The following information comes from your science students’ information guide

Comprehensive Examination

The Comprehensive Examination establishes whether or not a student fulfills the requirements of the Exit Profile (i.e., has attained the program’s objectives at the specified performance standard). All components of the Comprehensive Examination must be passed in order for a student to obtain a D.E.C. In the case of the Science Program, this should mean that the student is ready to begin university studies in a science‐related field. There are three aspects of preparation for university studies:

  • to acquire knowledge of specific content;
  • to master certain skills such as: the ability to analyze and synthesize; the ability to communicate effectively; the ability to apply acquired knowledge to new situations; and the ability to work autonomously.
  • to integrate and apply the knowledge and skills of the basic components of a rigorous scientific and general education.

The student will build a portfolio by completing and passing one project in each of two science courses as well as one in the Block B Humanities courses and one in French courses. Some projects conducted within a course will contribute marks towards the final grade in that course, while others are on a pass/fail basis. Projects conducted outside a course will be marked only on a pass/fail basis.

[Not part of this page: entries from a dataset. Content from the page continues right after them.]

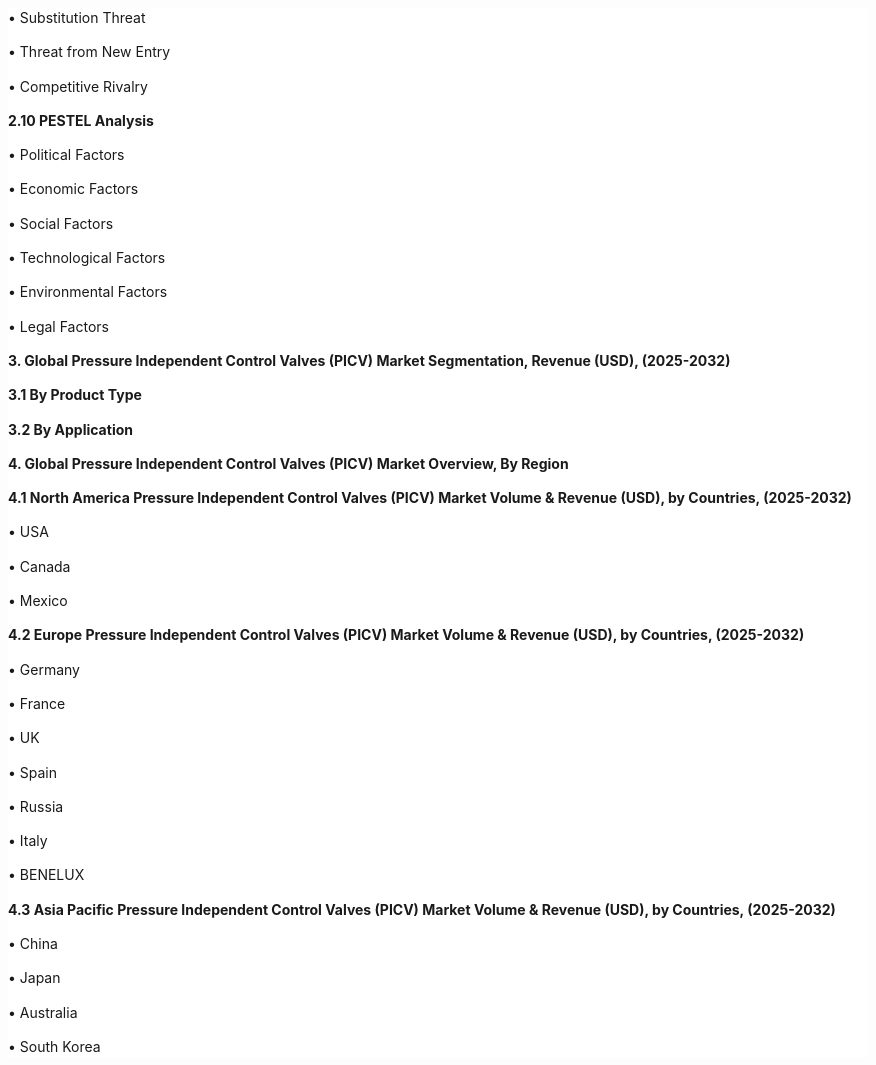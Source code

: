 • Substitution Threat

• Threat from New Entry

• Competitive Rivalry

<strong>2.10 PESTEL Analysis</strong>

• Political Factors

• Economic Factors

• Social Factors

• Technological Factors

• Environmental Factors

• Legal Factors

<strong>3. Global Pressure Independent Control Valves (PICV) Market Segmentation, Revenue (USD), (2025-2032)</strong>

<strong>3.1 By Product Type</strong>

<strong>3.2 By Application</strong>

<strong>4. Global Pressure Independent Control Valves (PICV) Market Overview, By Region</strong>

<strong>4.1 North America Pressure Independent Control Valves (PICV) Market Volume &amp; Revenue (USD), by Countries, (2025-2032)</strong>

• USA

• Canada

• Mexico

<strong>4.2 Europe Pressure Independent Control Valves (PICV) Market Volume &amp; Revenue (USD), by Countries, (2025-2032)</strong>

• Germany

• France

• UK

• Spain

• Russia

• Italy

• BENELUX

<strong>4.3 Asia Pacific Pressure Independent Control Valves (PICV) Market Volume &amp; Revenue (USD), by Countries, (2025-2032)</strong>

• China

• Japan

• Australia

• South Korea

At the end of the student’s last semester, the Comprehensive Examination Coordinator will verify that the student has successfully completed all four portfolio components.

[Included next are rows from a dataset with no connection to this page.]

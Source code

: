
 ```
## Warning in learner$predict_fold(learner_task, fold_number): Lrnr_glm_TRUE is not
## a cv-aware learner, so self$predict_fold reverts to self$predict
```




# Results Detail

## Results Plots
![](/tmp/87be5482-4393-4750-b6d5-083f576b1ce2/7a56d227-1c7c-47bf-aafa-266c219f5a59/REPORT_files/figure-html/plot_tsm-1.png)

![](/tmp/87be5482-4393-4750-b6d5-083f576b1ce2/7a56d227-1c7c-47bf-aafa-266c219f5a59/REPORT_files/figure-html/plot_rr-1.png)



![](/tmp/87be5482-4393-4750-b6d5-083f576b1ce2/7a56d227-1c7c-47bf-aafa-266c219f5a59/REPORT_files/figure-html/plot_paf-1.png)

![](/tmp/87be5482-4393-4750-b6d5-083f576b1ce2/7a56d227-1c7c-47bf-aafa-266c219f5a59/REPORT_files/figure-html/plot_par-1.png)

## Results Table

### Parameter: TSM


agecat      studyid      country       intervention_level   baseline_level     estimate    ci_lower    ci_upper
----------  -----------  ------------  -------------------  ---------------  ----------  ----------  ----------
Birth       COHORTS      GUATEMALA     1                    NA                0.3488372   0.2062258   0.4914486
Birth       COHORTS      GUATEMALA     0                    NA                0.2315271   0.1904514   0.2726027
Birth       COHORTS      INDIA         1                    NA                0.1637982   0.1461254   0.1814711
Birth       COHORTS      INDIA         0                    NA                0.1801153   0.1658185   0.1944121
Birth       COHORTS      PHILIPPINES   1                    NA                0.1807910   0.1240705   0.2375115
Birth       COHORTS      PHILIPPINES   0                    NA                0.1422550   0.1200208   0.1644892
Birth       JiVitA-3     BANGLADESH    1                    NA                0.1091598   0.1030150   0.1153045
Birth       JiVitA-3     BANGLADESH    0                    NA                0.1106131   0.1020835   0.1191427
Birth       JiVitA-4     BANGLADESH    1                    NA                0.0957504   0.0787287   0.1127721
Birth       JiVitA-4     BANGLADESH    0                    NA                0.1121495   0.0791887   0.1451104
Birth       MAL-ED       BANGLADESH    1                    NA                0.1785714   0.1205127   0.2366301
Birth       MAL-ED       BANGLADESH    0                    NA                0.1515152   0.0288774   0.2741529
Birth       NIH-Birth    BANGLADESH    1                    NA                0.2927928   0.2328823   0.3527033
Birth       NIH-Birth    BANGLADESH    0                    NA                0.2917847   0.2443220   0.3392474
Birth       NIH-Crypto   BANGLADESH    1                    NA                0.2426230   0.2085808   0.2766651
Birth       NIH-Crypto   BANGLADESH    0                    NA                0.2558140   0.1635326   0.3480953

The first portfolio item will be a compulsory experiment and science paper in General Biology I.

The second and third items will be projects in the student’s Block B French and Humanities courses.

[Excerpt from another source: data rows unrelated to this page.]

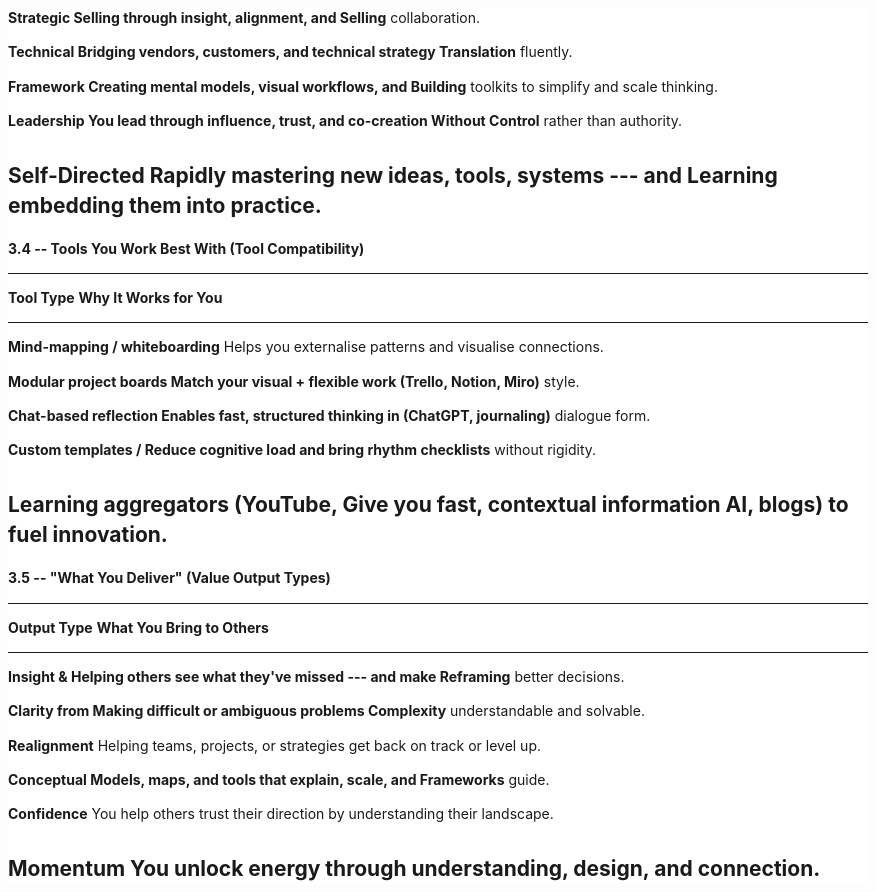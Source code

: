   **Strategic         Selling through insight, alignment, and
  Selling**           collaboration.

  **Technical         Bridging vendors, customers, and technical strategy
  Translation**       fluently.

  **Framework         Creating mental models, visual workflows, and
  Building**          toolkits to simplify and scale thinking.

  **Leadership        You lead through influence, trust, and co-creation
  Without Control**   rather than authority.

  **Self-Directed     Rapidly mastering new ideas, tools, systems --- and
  Learning**          embedding them into practice.
  -----------------------------------------------------------------------

**3.4 -- Tools You Work Best With (Tool Compatibility)**

  -----------------------------------------------------------------------
  **Tool Type**                    **Why It Works for You**
  -------------------------------- --------------------------------------
  **Mind-mapping / whiteboarding** Helps you externalise patterns and
                                   visualise connections.

  **Modular project boards         Match your visual + flexible work
  (Trello, Notion, Miro)**         style.

  **Chat-based reflection          Enables fast, structured thinking in
  (ChatGPT, journaling)**          dialogue form.

  **Custom templates /             Reduce cognitive load and bring rhythm
  checklists**                     without rigidity.

  **Learning aggregators (YouTube, Give you fast, contextual information
  AI, blogs)**                     to fuel innovation.
  -----------------------------------------------------------------------

**3.5 -- "What You Deliver" (Value Output Types)**

  -----------------------------------------------------------------------
  **Output Type**     **What You Bring to Others**
  ------------------- ---------------------------------------------------
  **Insight &         Helping others see what they've missed --- and make
  Reframing**         better decisions.

  **Clarity from      Making difficult or ambiguous problems
  Complexity**        understandable and solvable.

  **Realignment**     Helping teams, projects, or strategies get back on
                      track or level up.

  **Conceptual        Models, maps, and tools that explain, scale, and
  Frameworks**        guide.

  **Confidence**      You help others trust their direction by
                      understanding their landscape.

  **Momentum**        You unlock energy through understanding, design,
                      and connection.
  -----------------------------------------------------------------------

The fourth item will be done in a science course or activity normally taken in third or fourth semester. The list of eligible courses or activities are:

  • Elements of Human Anatomy and Physiology
  • Organic Chemistry I
  • Organic Chemistry II
  • Physical Geology
  • Linear Algebra
  • Calculus III
  • Probability and Statistics
  • Waves, Optics and Modern Physics (Health Science profile ONLY)
  • Electricity and Magnetism
  • Engineering Physics
  • Astrophysics
  • Environmental Biology
  • Introduction to Computer Programming for Engineering and Science
  • Other activities approved by the Science Program Committee

Each student must complete:

  1. A science paper on an independent experiment in General Biology I
    The experiment will be designed, executed and analyzed by the student, working in a group of up to three people. The experiment will be chosen by the students in each working group with the approval and guidance of the teacher. More information on the first portfolio item is available in the General Biology I course outline.
  2. A project in the Block B French course
    The student will prepare both a written and an oral presentation on a topic related to science. The level of proficiency of written and spoken French required depends on the student’s entering level.
  3. A 1,200‐2,500 word essay in the Block B Humanities course
    The topic of the essay will be chosen by the student with the approval and the guidance of the teacher of the course. The essay will deal with an ethical issue related to the sciences. You must pass this essay to pass this course.
  4. Independent Study project
    The student will choose one of the following with the approval and the guidance of the teacher of the course, the coordinator of the profile (i.e., the Environmental Science Coordinator) or the Science Program Coordinator:

    1. A relevant topic not included in a course (e.g., a chapter in the textbook).
      The student will turn in a workbook with solutions for a set of agreed‐upon problems or exercises.
    2. A theoretical proof of a difficulty beyond the usual course level.
    3. Solutions to a set of problems of a difficulty beyond the usual course level.The problems will be from topics included in the course.
    4. A computer program designed to perform a simulation or a calculation of a certain difficulty.
    5. A video showing a scientific demonstration, or other didactic theme.
    6. A poster session style presentation of a topic not included in the course.
    7. A second experimental project.
    8. A departmentally‐approved project.The student may propose a project that does not fit any of the above types. This can include activities and competitions held within and outside the College. This project will be subject to the guidelines established by the department and the approval of the teacher of the course in which the project is evaluated, as well as the Science Activities Coordinator.
    9. A presentation in Environmental Science Seminar (in the 4th semester).A new option for the Independent Study Component of the CE has been developed within the Environmental Science profile and is open to all science students. There are two paths to choose from: those students who enjoy working outside and are intrigued with processes occurring in their surroundings, can design and carry out a field based scientific experiment; others may choose to explore an environmentally based topic with an in‐depth literature search. Topics for each project must be approved by the Environmental Biology instructor and the collection of data for the field project must begin in the 3rd semester Environmental Biology course. The project must be completed and presented to a panel of teachers and fellow students during the Environmental seminar series in the 4th semester.